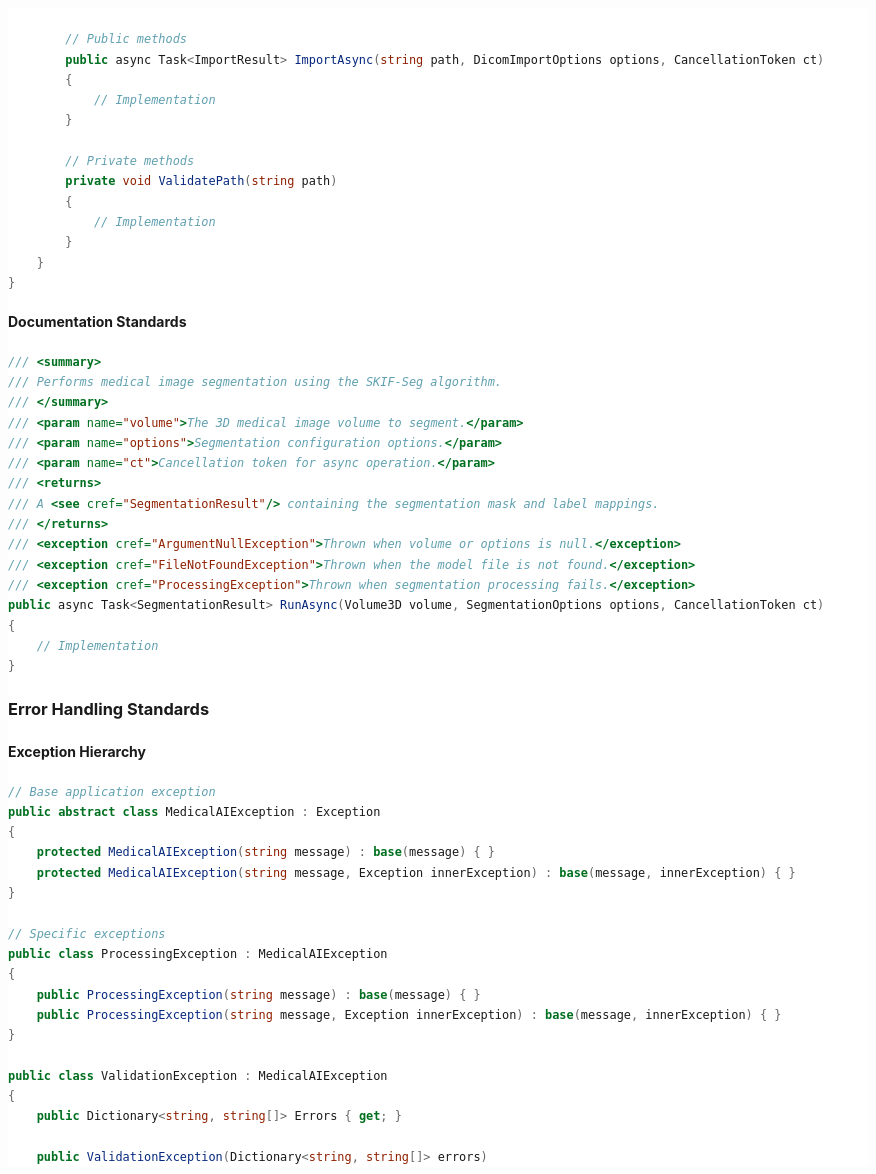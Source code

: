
 ```csharp
        
        // Public methods
        public async Task<ImportResult> ImportAsync(string path, DicomImportOptions options, CancellationToken ct)
        {
            // Implementation
        }
        
        // Private methods
        private void ValidatePath(string path)
        {
            // Implementation
        }
    }
}
```

#### Documentation Standards
```csharp
/// <summary>
/// Performs medical image segmentation using the SKIF-Seg algorithm.
/// </summary>
/// <param name="volume">The 3D medical image volume to segment.</param>
/// <param name="options">Segmentation configuration options.</param>
/// <param name="ct">Cancellation token for async operation.</param>
/// <returns>
/// A <see cref="SegmentationResult"/> containing the segmentation mask and label mappings.
/// </returns>
/// <exception cref="ArgumentNullException">Thrown when volume or options is null.</exception>
/// <exception cref="FileNotFoundException">Thrown when the model file is not found.</exception>
/// <exception cref="ProcessingException">Thrown when segmentation processing fails.</exception>
public async Task<SegmentationResult> RunAsync(Volume3D volume, SegmentationOptions options, CancellationToken ct)
{
    // Implementation
}
```

### Error Handling Standards

#### Exception Hierarchy
```csharp
// Base application exception
public abstract class MedicalAIException : Exception
{
    protected MedicalAIException(string message) : base(message) { }
    protected MedicalAIException(string message, Exception innerException) : base(message, innerException) { }
}

// Specific exceptions
public class ProcessingException : MedicalAIException
{
    public ProcessingException(string message) : base(message) { }
    public ProcessingException(string message, Exception innerException) : base(message, innerException) { }
}

public class ValidationException : MedicalAIException
{
    public Dictionary<string, string[]> Errors { get; }
    
    public ValidationException(Dictionary<string, string[]> errors) 
```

**EXERCISE BRIEF**
All lines holding the word "innerException" must be copied from the data.

**RESPONSE AREA**
    protected MedicalAIException(string message, Exception innerException) : base(message, innerException) { }
    public ProcessingException(string message, Exception innerException) : base(message, innerException) { }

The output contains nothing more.